Successfully transitioning to legal adulthood
Mothers recognized the complex changes that becoming a legal adult would or did bring, ranging from graduating school to legal and insurance changes. Successfully navigating these changes was a significant concern for mothers, in particular, those with older daughters.
Mothers’ definition of successfully transitioning to legal adulthood
Successful transition to legal adulthood from the perspective of mothers would require a society that would fully embrace and support their daughters as adults. This included how they would spend their time after graduation, whether in traditional or non-traditional vocations, and ensuring disability-related policies that would afford their daughters both stability and the freedom to live their lives.

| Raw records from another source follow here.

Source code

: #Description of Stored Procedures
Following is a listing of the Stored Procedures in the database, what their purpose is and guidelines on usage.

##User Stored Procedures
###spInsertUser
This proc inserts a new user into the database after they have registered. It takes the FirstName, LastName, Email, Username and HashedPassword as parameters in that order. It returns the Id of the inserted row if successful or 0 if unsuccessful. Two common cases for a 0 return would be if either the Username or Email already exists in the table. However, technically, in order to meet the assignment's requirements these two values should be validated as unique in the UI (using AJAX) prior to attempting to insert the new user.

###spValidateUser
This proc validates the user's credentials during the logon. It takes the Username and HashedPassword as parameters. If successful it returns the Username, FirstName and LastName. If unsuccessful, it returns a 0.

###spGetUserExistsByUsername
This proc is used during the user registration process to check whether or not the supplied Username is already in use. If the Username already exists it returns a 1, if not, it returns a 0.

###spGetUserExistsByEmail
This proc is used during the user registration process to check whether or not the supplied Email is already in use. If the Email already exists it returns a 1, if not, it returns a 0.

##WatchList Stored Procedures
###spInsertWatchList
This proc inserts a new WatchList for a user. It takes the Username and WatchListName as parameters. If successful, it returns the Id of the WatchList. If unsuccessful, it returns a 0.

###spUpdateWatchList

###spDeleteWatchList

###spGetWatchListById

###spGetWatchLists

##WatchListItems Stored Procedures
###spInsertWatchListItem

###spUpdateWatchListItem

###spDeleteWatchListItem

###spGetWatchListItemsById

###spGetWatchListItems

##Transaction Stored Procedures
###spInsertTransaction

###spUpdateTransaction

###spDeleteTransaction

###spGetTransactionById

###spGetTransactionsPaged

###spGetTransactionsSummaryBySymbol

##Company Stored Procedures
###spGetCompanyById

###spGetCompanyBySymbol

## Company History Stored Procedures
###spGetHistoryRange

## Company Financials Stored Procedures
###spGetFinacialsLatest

Barriers to successful transitions into legal adulthood and mothers’ strategies
The lack of true understanding and support of people with disabilities in the community made parents concerned about their daughter's adult life. In particular, they were concerned about how disability stigma would impact their education and career goals. One mother noted her daughter has to use the bathroom frequently and “misses more days” of school due to her disability, which resulted in “judgment” from teachers and administrators due to their lack of understanding. This mother was concerned that future professors or potential employers would similarly judge her, which may limit her “college and career” experience and opportunities (Participant 3). Conversely, mothers whose daughters would not pursue education or employment considered it “terrifying” to “figure out what [they were] going to do when school's out” given the lack of accessible adult programs that could both give their daughters a purposeful way to spend their time and help with their daytime care needs (Participant 2).
Several legal and financial barriers were identified. The logistics and decisions around establishing guardianship were intimidating and time-intensive, while balancing the benefits and restrictions of disability coverage was difficult. Mothers were concerned that disability coverage meant “no marriage and no baby” for their daughters (Participant 7). Becoming a legal adult also meant many daughters would need to “[switch insurances],” which raised questions about “what will the coverage be like” and if it would cover the supplies on which their daughters relied (Participant 3).

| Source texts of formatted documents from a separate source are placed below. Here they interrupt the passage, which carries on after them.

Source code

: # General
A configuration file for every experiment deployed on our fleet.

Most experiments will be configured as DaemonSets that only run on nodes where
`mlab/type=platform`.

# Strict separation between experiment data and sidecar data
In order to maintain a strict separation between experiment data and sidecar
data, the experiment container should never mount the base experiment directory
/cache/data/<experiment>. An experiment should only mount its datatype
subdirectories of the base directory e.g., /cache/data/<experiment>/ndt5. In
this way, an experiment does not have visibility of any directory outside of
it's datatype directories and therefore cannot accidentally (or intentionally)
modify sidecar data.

Mothers did not identify any strategies they used to cope with these concerns. They wished for society to be more understanding and supportive of people with disabilities and their families.
Discussion
Mothers of female youth with a physical disability in this study described multidimensional concerns during their daughter's preparation for adulthood. Mothers described their hopes for their daughter's future, including being as independent as possible, feeling empowered to seek life goals, engaging in meaningful relationships, experiencing good physical and mental health, and having a smooth transition to a fulfilling adulthood. Their concerns emerged from the ways in which lived realities, pervasive societal biases, and structural barriers challenged these goals. For most concerns identified, mothers described the parenting techniques they used to address their concerns, including persistence and patience when teaching new skills, as well as intentional, ongoing encouragement to work towards self-advocacy and empowerment. However, mothers struggled to identify strategies to address those concerns caused by structural barriers and societal stigma, such as a lack of accessible adult programs and balancing benefits and restrictions. Together, this supports the resilience-disruption model of family functioning for families with adolescents with physical disabilities, whereby families, namely mothers in this study, find positive ways to adapt and cope with the disability-specific challenges their children face in preparing for adulthood. 24
The overarching themes identified by mothers as significant concerns for their daughters align well with the domains of the Adolescent Well-Being conceptual framework. This framework was developed by the Partnership for Maternal, Newborn, and Child Health and the World Health Organization in conjunction with youth and adolescents to identify all areas needed for adolescent well-being (“domains”) as well as what is needed to achieve well-being for each domain (“sub-domains”). 39 Although parents were not prompted with questions based on this framework, the concerns they identified corresponded with all five domains, which include 1) good health and optimal nutrition, 2) connectedness, positive values, and contribution to society, 3) safety and supportive environment, 4) learning, competence, education, skills, and employability, and 5) agency and resilience. This suggests that these mothers’ sense of what is needed for their daughters’ well-being aligns with accepted, adolescent-driven definitions despite the conflicts in goals and priorities some parents described. This also suggests the overarching concerns of mothers of youth with and without disabilities may be similar. However, mothers in this study perceived that their daughters with physical disabilities faced different barriers and required different support than those without disabilities. These barriers are uniquely impacted by their daughters’ physical and cognitive abilities, comorbidities, and lived experiences with societal stigma.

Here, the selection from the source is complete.